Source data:
****************

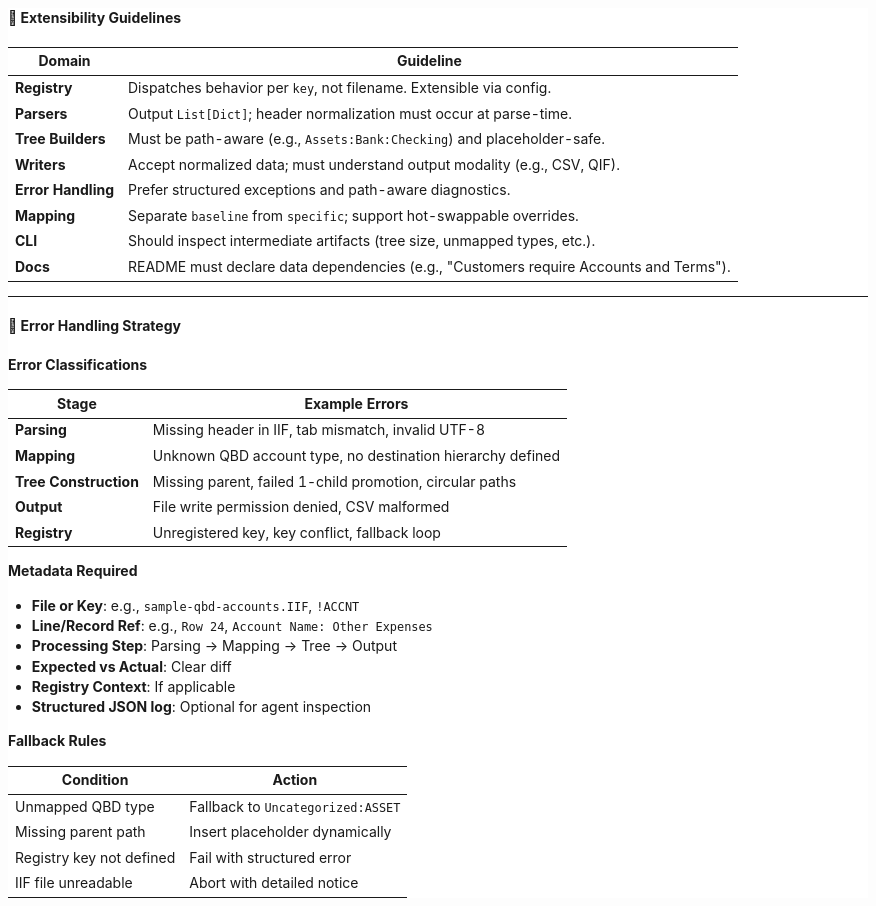 
#### 🔌 Extensibility Guidelines

| Domain             | Guideline                                                                             |
| ------------------|----------------------------------------------------------------------------------------|
| **Registry**       | Dispatches behavior per `key`, not filename. Extensible via config.                   |
| **Parsers**        | Output `List[Dict]`; header normalization must occur at parse-time.                   |
| **Tree Builders**  | Must be path-aware (e.g., `Assets:Bank:Checking`) and placeholder-safe.               |
| **Writers**        | Accept normalized data; must understand output modality (e.g., CSV, QIF).             |
| **Error Handling** | Prefer structured exceptions and path-aware diagnostics.                              |
| **Mapping**        | Separate `baseline` from `specific`; support hot-swappable overrides.                 |
| **CLI**            | Should inspect intermediate artifacts (tree size, unmapped types, etc.).              |
| **Docs**           | README must declare data dependencies (e.g., "Customers require Accounts and Terms"). |

---

#### 🚨 Error Handling Strategy

**Error Classifications**

| Stage                 | Example Errors                                             |
|----------------------|------------------------------------------------------------|
| **Parsing**           | Missing header in IIF, tab mismatch, invalid UTF-8         |
| **Mapping**           | Unknown QBD account type, no destination hierarchy defined |
| **Tree Construction** | Missing parent, failed 1-child promotion, circular paths   |
| **Output**            | File write permission denied, CSV malformed                |
| **Registry**          | Unregistered key, key conflict, fallback loop              |

**Metadata Required**

- **File or Key**: e.g., `sample-qbd-accounts.IIF`, `!ACCNT`
- **Line/Record Ref**: e.g., `Row 24`, `Account Name: Other Expenses`
- **Processing Step**: Parsing → Mapping → Tree → Output
- **Expected vs Actual**: Clear diff
- **Registry Context**: If applicable
- **Structured JSON log**: Optional for agent inspection

**Fallback Rules**

| Condition                | Action                            |
|-------------------------|-----------------------------------|
| Unmapped QBD type        | Fallback to `Uncategorized:ASSET` |
| Missing parent path      | Insert placeholder dynamically    |
| Registry key not defined | Fail with structured error        |
| IIF file unreadable      | Abort with detailed notice        |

****************

**TASK TO COMPLETE:** Return a copy of each line in the entries that contains "Handling".

**TASK OUTPUT:**
| **Error Handling** | Prefer structured exceptions and path-aware diagnostics.                              |
#### 🚨 Error Handling Strategy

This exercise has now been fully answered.